Search code examples
hivewindowhqlclause

Hive HQL - optimizing repetitive WINDOW clause


I have following HQL

SELECT count(*) OVER (PARTITION BY identity.hwid, passwordused.domain ORDER BY event.time ROWS BETWEEN CURRENT ROW AND 2 FOLLOWING) pocet,
       min(event.time) OVER (PARTITION BY identity.hwid, passwordused.domain ORDER BY event.time ROWS BETWEEN CURRENT ROW AND 2 FOLLOWING) minTime,
       max(event.time) OVER (PARTITION BY identity.hwid, passwordused.domain ORDER BY event.time ROWS BETWEEN CURRENT ROW AND 2 FOLLOWING) maxTime 
FROM t21_pam6

How can I define the 3 same WINDOW clauses into one?

The documentation (https://cwiki.apache.org/confluence/display/Hive/LanguageManual+WindowingAndAnalytics ) shows this example

SELECT a, SUM(b) OVER w
FROM T;
WINDOW w AS (PARTITION BY c ORDER BY d ROWS UNBOUNDED PRECEDING)

But I don't think it's working. It's not possible to define WINDOW w as... is not a HQL command.


Solution

  • This type of optimization is something that the compiler would need to do. I don't think there is a way to ensure this programmatically.

    That said, the calculation for the minimum time is totally unnecessary. Because of the order by, it should be the time in the current row.
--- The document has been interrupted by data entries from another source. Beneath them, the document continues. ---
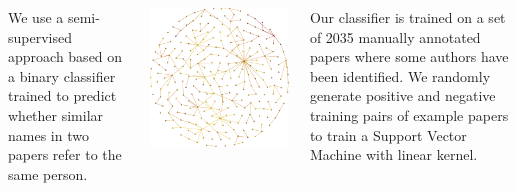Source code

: \documentclass[30pt,a1paper]{tikzposter}
\begin{document}
\begin{columns}
{    We use a semi-supervised approach based on a binary
    classifier trained to predict whether similar names in two
    papers refer to the same person.

    \hspace{-1.3cm}
    \includegraphics[scale=0.7]{figures/clustering.eps}

    Our classifier is trained on a set of 2035 manually annotated
    papers where some authors have been identified. We randomly
    generate positive and negative training pairs of example
    papers to train a Support Vector Machine with linear kernel.
}






\end{columns}
\end{document}
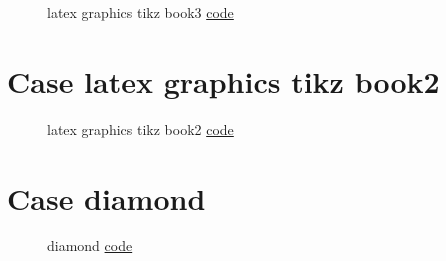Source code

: \documentclass{article}
\begin{document}
\begin{figure}[H]
	\centering
	
	\caption{latex graphics tikz book3 \href{https:/github.com/cauliyang/learn_tikz/blob/main/source/latex_graphics_tikz_book3.tex}{code} }
	\label{fig:latex graphics tikz book3}
\end{figure}

\section{Case latex graphics tikz book2}

\begin{figure}[H]
	\centering
	
	\caption{latex graphics tikz book2 \href{https:/github.com/cauliyang/learn_tikz/blob/main/source/latex_graphics_tikz_book2.tex}{code} }
	\label{fig:latex graphics tikz book2}
\end{figure}

\section{Case diamond}

\begin{figure}[H]
	\centering
	
	\caption{diamond \href{https:/github.com/cauliyang/learn_tikz/blob/main/source/diamond.tex}{code} }
	\label{fig:diamond}
\end{figure}
\end{document}
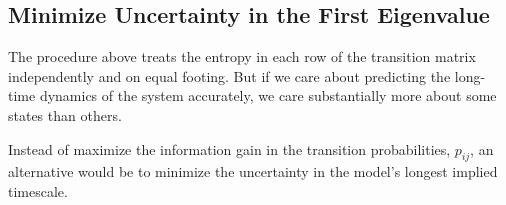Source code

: \documentclass[twocolumn,floatfix,nofootinbib,aps]{revtex4-1}
\begin{document}
\subsection{Minimize Uncertainty in the First Eigenvalue}

The procedure above treats the entropy in each row of the transition matrix independently and on equal footing. But if we care about predicting the long-time dynamics of the system accurately, we care substantially more about some states than others.

Instead of maximize the information gain in the transition probabilities, $p_{ij}$, an alternative would be to minimize the uncertainty in the model's longest implied timescale.
\end{document}
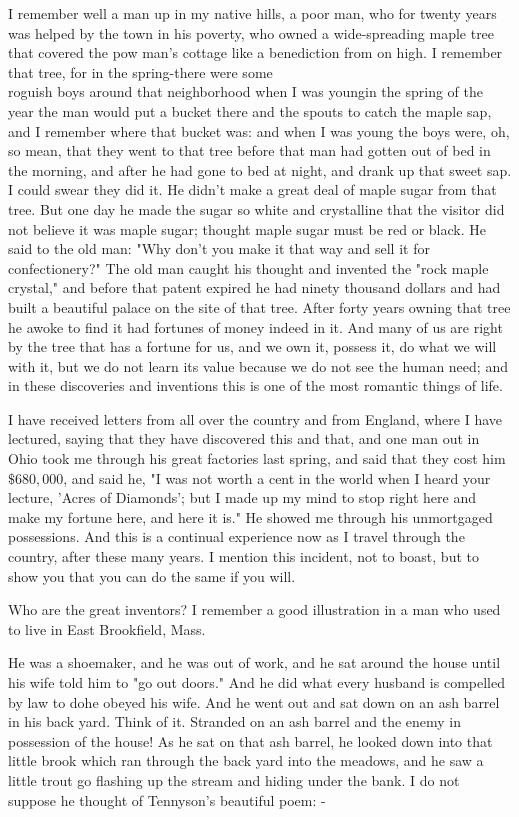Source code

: \documentclass[10pt]{article}
\begin{document}
I remember well a man up in my native hills, a poor man, who for twenty years was helped by the town in his poverty, who owned a wide-spreading maple tree that covered the pow man's cottage like a benediction from on high. I remember that tree, for in the spring-there were some\\
roguish boys around that neighborhood when I was youngin the spring of the year the man would put a bucket there and the spouts to catch the maple sap, and I remember where that bucket was: and when I was young the boys were, oh, so mean, that they went to that tree before that man had gotten out of bed in the morning, and after he had gone to bed at night, and drank up that sweet sap. I could swear they did it. He didn't make a great deal of maple sugar from that tree. But one day he made the sugar so white and crystalline that the visitor did not believe it was maple sugar; thought maple sugar must be red or black. He said to the old man: "Why don't you make it that way and sell it for confectionery?" The old man caught his thought and invented the "rock maple crystal," and before that patent expired he had ninety thousand dollars and had built a beautiful palace on the site of that tree. After forty years owning that tree he awoke to find it had fortunes of money indeed in it. And many of us are right by the tree that has a fortune for us, and we own it, possess it, do what we will with it, but we do not learn its value because we do not see the human need; and in these discoveries and inventions this is one of the most romantic things of life.

I have received letters from all over the country and from England, where I have lectured, saying that they have discovered this and that, and one man out in Ohio took me through his great factories last spring, and said that they cost him $\$ 680,000$, and said he, "I was not worth a cent in the world when I heard your lecture, 'Acres of Diamonds'; but I made up my mind to stop right here and make my fortune here, and here it is." He showed me through his unmortgaged possessions. And this is a continual experience now as I travel through the country, after these many years. I mention this incident, not to boast, but to show you that you can do the same if you will.

Who are the great inventors? I remember a good illustration in a man who used to live in East Brookfield, Mass.

He was a shoemaker, and he was out of work, and he sat around the house until his wife told him to "go out doors." And he did what every husband is compelled by law to dohe obeyed his wife. And he went out and sat down on an ash barrel in his back yard. Think of it. Stranded on an ash barrel and the enemy in possession of the house! As he sat on that ash barrel, he looked down into that little brook which ran through the back yard into the meadows, and he saw a little trout go flashing up the stream and hiding under the bank. I do not suppose he thought of Tennyson's beautiful poem: -
\end{document}
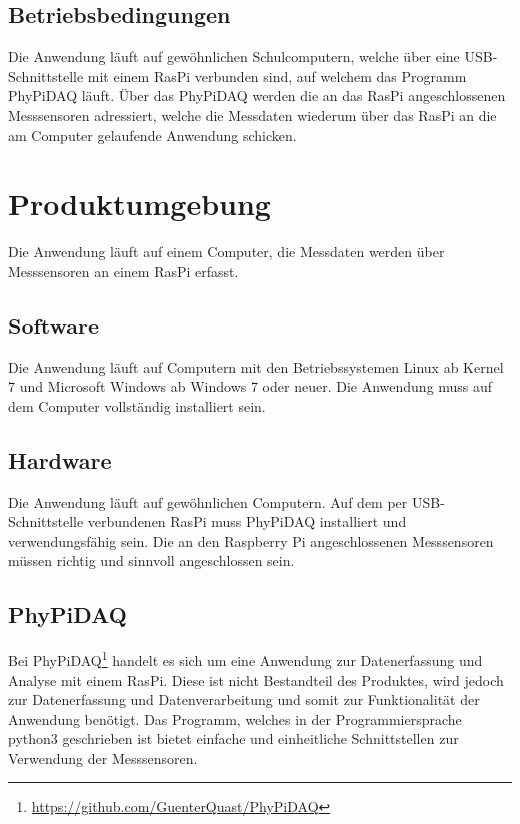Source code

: \documentclass[parskip=full]{scrartcl}
\begin{document}
\subsection{Betriebsbedingungen}

Die Anwendung läuft auf gewöhnlichen Schulcomputern, welche über eine USB-Schnittstelle mit einem RasPi verbunden sind, auf welchem das Programm \gls{PhyPiDAQ} läuft. Über das \gls{PhyPiDAQ} werden die an das RasPi angeschlossenen Messsensoren adressiert, welche die Messdaten wiederum über das RasPi an die am Computer gelaufende Anwendung schicken. 


\section{Produktumgebung}

Die Anwendung läuft auf einem Computer, die Messdaten werden über Messsensoren an einem \gls{RasPi} erfasst.

\subsection{Software}

Die Anwendung läuft auf Computern mit den Betriebssystemen Linux ab Kernel 7 und Microsoft Windows ab Windows 7 oder neuer. Die Anwendung muss auf dem Computer vollständig installiert sein. 

\subsection{Hardware}

Die Anwendung läuft auf gewöhnlichen Computern.
Auf dem per USB-Schnittstelle verbundenen \gls{RasPi} muss PhyPiDAQ installiert und verwendungsfähig sein.
Die an den Raspberry Pi angeschlossenen Messsensoren müssen richtig und sinnvoll angeschlossen sein.

\subsection{PhyPiDAQ}

Bei PhyPiDAQ\footnote{\url{https://github.com/GuenterQuast/PhyPiDAQ}} handelt es sich um eine Anwendung zur Datenerfassung und Analyse mit einem \gls{RasPi}. Diese ist nicht Bestandteil des Produktes, wird jedoch zur Datenerfassung und Datenverarbeitung und somit zur Funktionalität der Anwendung  benötigt. Das Programm, welches in der Programmiersprache python3 geschrieben ist bietet einfache und einheitliche Schnittstellen zur Verwendung der Messsensoren.
\end{document}
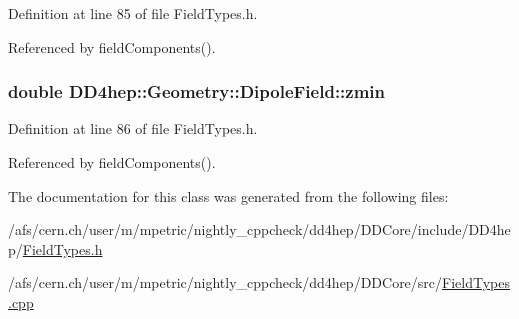 Definition at line 85 of file FieldTypes.h.

Referenced by fieldComponents().\hypertarget{class_d_d4hep_1_1_geometry_1_1_dipole_field_a871a5339aaac0458cf912b44317d5eed}{
\subsubsection[{zmin}]{\setlength{\rightskip}{0pt plus 5cm}double {\bf DD4hep::Geometry::DipoleField::zmin}}}
\label{class_d_d4hep_1_1_geometry_1_1_dipole_field_a871a5339aaac0458cf912b44317d5eed}


Definition at line 86 of file FieldTypes.h.

Referenced by fieldComponents().

The documentation for this class was generated from the following files:\begin{DoxyCompactItemize}
\item 
/afs/cern.ch/user/m/mpetric/nightly\_\-cppcheck/dd4hep/DDCore/include/DD4hep/\hyperlink{_field_types_8h}{FieldTypes.h}\item 
/afs/cern.ch/user/m/mpetric/nightly\_\-cppcheck/dd4hep/DDCore/src/\hyperlink{_field_types_8cpp}{FieldTypes.cpp}\end{DoxyCompactItemize}
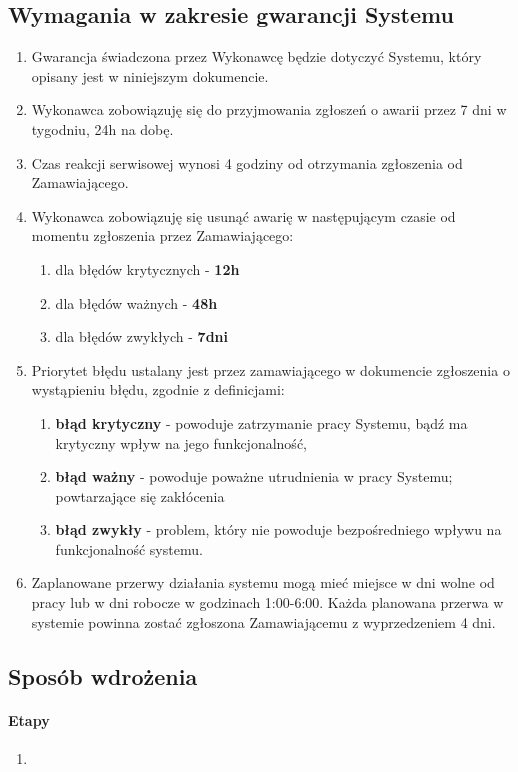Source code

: \documentclass{article}
\begin{document}
\subsection{Wymagania w zakresie gwarancji Systemu}
\begin{enumerate}
	\item Gwarancja świadczona przez Wykonawcę będzie dotyczyć Systemu, który opisany jest w niniejszym dokumencie.
	\item Wykonawca zobowiązuję się do przyjmowania zgłoszeń o awarii przez 7 dni w tygodniu, 24h na dobę.
	\item Czas reakcji serwisowej wynosi 4 godziny od otrzymania zgłoszenia od Zamawiającego.
	\item Wykonawca zobowiązuję się usunąć awarię w następującym czasie od momentu zgłoszenia przez Zamawiającego:
	\begin{enumerate}
		\item dla błędów krytycznych - \textbf{12h}
		\item dla błędów ważnych - \textbf{48h}
		\item dla błędów zwykłych - \textbf{7dni}
	\end{enumerate}

	\item Priorytet błędu ustalany jest przez zamawiającego w dokumencie zgłoszenia o wystąpieniu błędu, zgodnie z definicjami:
	\begin{enumerate}
		\item \textbf{błąd krytyczny} - powoduje zatrzymanie pracy Systemu, bądź ma krytyczny wpływ na jego funkcjonalność,
		\item \textbf{błąd ważny} - powoduje poważne utrudnienia w pracy Systemu; powtarzające się zakłócenia
		\item \textbf{błąd zwykły} - problem, który nie powoduje bezpośredniego wpływu na funkcjonalność systemu.
	\end{enumerate}

	\item Zaplanowane przerwy działania systemu mogą mieć miejsce w dni wolne od pracy lub w dni robocze w godzinach 1:00-6:00. Każda planowana przerwa w systemie powinna zostać zgłoszona Zamawiającemu z wyprzedzeniem 4 dni.

\end{enumerate}
\subsection{Sposób wdrożenia}
\paragraph{Etapy}
\begin{enumerate}
\item
\end{enumerate}
\end{document}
Similarly, if you can handle null values, then the expression can be simplified to:

    SELECT count(*) OVER (PARTITION BY identity.hwid, passwordused.domain ORDER BY event.time ROWS BETWEEN CURRENT ROW AND 2 FOLLOWING) pocet,
           event.time as minTime,
           lead(event.time, 2) OVER (PARTITION BY identity.hwid, passwordused.domain ORDER BY event.time) as maxTime 
    FROM t21_pam6;
    

    Note that the maxtime calculation is slightly different because it will return NULL for the last two values matching the conditions.